10 minute read

The objective of visual object tracking is to locate the object in a video. Throughout the time axis, the target of object is annotated at the first frame with the bounding box and then we should locate this target object for the rest of the frame:

image
$\mathbf{Fig\ 1.}$ Objective of Visual object tracking


There are two sub-categories of object tracking:

  • Single target tracking
    • Tracking only one object in a video
    • Single-class classification (target v.s. distractor classes)
  • Multi target tracking
    • Tracking multiple objects in a video
    • Mutliple-class classification (target 1, 2, 3, $\dots$ v.s. distractor classes)
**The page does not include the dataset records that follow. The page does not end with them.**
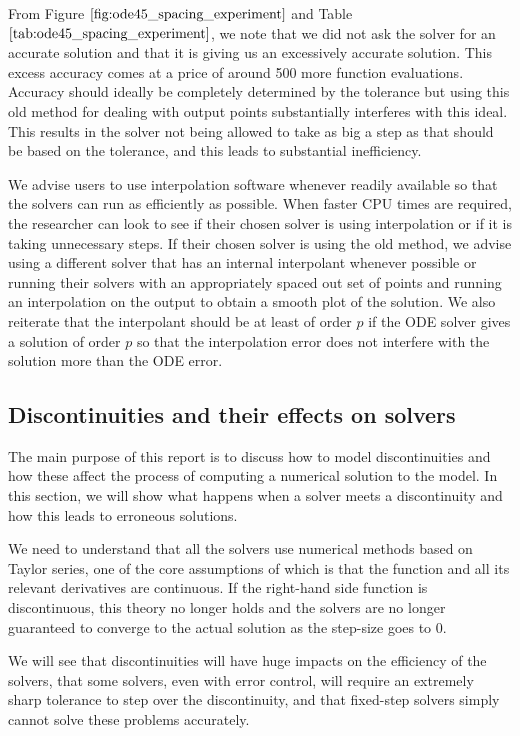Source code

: From Figure $\ref{fig:ode45_spacing_experiment}$ and Table $\ref{tab:ode45_spacing_experiment}$, we note that we did not ask the solver for an accurate solution and that it is giving us an excessively accurate solution. This excess accuracy comes at a price of around 500 more function evaluations. Accuracy should ideally be completely determined by the tolerance but using this old method for dealing with output points substantially interferes with this ideal. This results in the solver not being allowed to take as big a step as that should be based on the tolerance, and this leads to substantial inefficiency. 

We advise users to use interpolation software whenever readily available so that the solvers can run as efficiently as possible. When faster CPU times are required, the researcher can look to see if their chosen solver is using interpolation or if it is taking unnecessary steps. If their chosen solver is using the old method, we advise using a different solver that has an internal interpolant whenever possible or running their solvers with an appropriately spaced out set of points and running an interpolation on the output to obtain a smooth plot of the solution. We also reiterate that the interpolant should be at least of order $p$ if the ODE solver gives a solution of order $p$ so that the interpolation error does not interfere with the solution more than the ODE error.

\subsection{Discontinuities and their effects on solvers}
\label{subsection:effect_of_discontinuity}
The main purpose of this report is to discuss how to model discontinuities and how these affect the process of computing a numerical solution to the model. In this section, we will show what happens when a solver meets a discontinuity and how this leads to erroneous solutions.

We need to understand that all the solvers use numerical methods based on Taylor series, one of the core assumptions of which is that the function and all its relevant derivatives are continuous. If the right-hand side function is discontinuous, this theory no longer holds and the solvers are no longer guaranteed to converge to the actual solution as the step-size goes to 0.

We will see that discontinuities will have huge impacts on the efficiency of the solvers, that some solvers, even with error control, will require an extremely sharp tolerance to step over the discontinuity, and that fixed-step solvers simply cannot solve these problems accurately. 

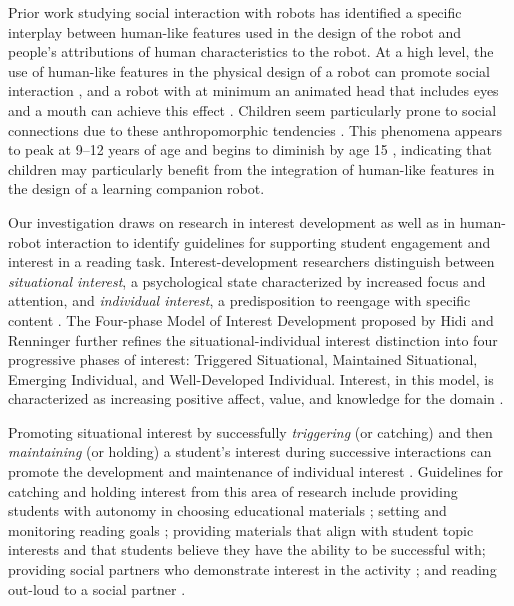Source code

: \documentclass{sigchi}
\begin{document}
Prior work studying social interaction with robots has identified a specific interplay between human-like features used in the design of the robot and people's attributions of human characteristics to the robot. At a high level, the use of human-like features in the physical design of a robot can promote social interaction \cite{Duffy:2003}, and a robot with at minimum an animated head that includes eyes and a mouth can achieve this effect \cite{Martini:2015}. Children seem particularly prone to social connections due to these anthropomorphic tendencies \cite{Tung:2016}. This phenomena appears to peak at 9--12 years of age and begins to diminish by age 15 \cite{Kahn:2012}, indicating that children may particularly benefit from the integration of human-like features in the design of a learning companion robot.

Our investigation draws on research in interest development as well as in human-robot interaction to identify guidelines for supporting student engagement and interest in a reading task. Interest-development researchers distinguish between \textit{situational interest}, a psychological state characterized by increased focus and attention, and \textit{individual interest}, a predisposition to reengage with specific content \cite{Krapp:1999}. The Four-phase Model of Interest Development proposed by Hidi and Renninger \cite{Hidi:2006} further refines the situational-individual interest distinction into four progressive phases of interest: Triggered Situational, Maintained Situational, Emerging Individual, and Well-Developed Individual. Interest, in this model, is characterized as increasing positive affect, value, and knowledge for the domain \cite{Renninger:2011}.

Promoting situational interest by successfully \textit{triggering} (or catching) and then \textit{maintaining} (or holding) a student's interest during successive interactions can promote the development and maintenance of individual interest \cite{Hidi:2006, Mitchell:1993}. Guidelines for catching and holding interest from this area of research include providing students with autonomy in choosing educational materials \cite{Jones:2011}; setting and monitoring reading goals \cite{Cabral:2015}; providing materials that align with student topic interests \cite{Ainley:2002} and that students believe they have the ability to be successful with; providing social partners who demonstrate interest in the activity \cite{Sansone:2005}; and reading out-loud to a social partner \cite{Rasinski:2003}. 
\end{document}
And this is an example of object tracking in action. Despite it is the example of the multi-object case but we will focus on the single object tracking in this post.





Visual Object Tracking

We will formally define the problem as follows:

  • Objective: locateing the object(s) over time in a video
  • Definition: Given an object state at the initial frame $\mathbf{z}_0 = (x_0, y_0, w_0, h_0)$, identify \(\mathbf{z}_{1 : T} = \{ \mathbf{z}_1, \dots \mathbf{z}_T \}\) over a video of length $T$

We represent the bounding box of the object with the latent variable $\mathbf{z}$, identified by the four variables: the center location $(x, y)$ and the size of the bounding box $(w, h)$.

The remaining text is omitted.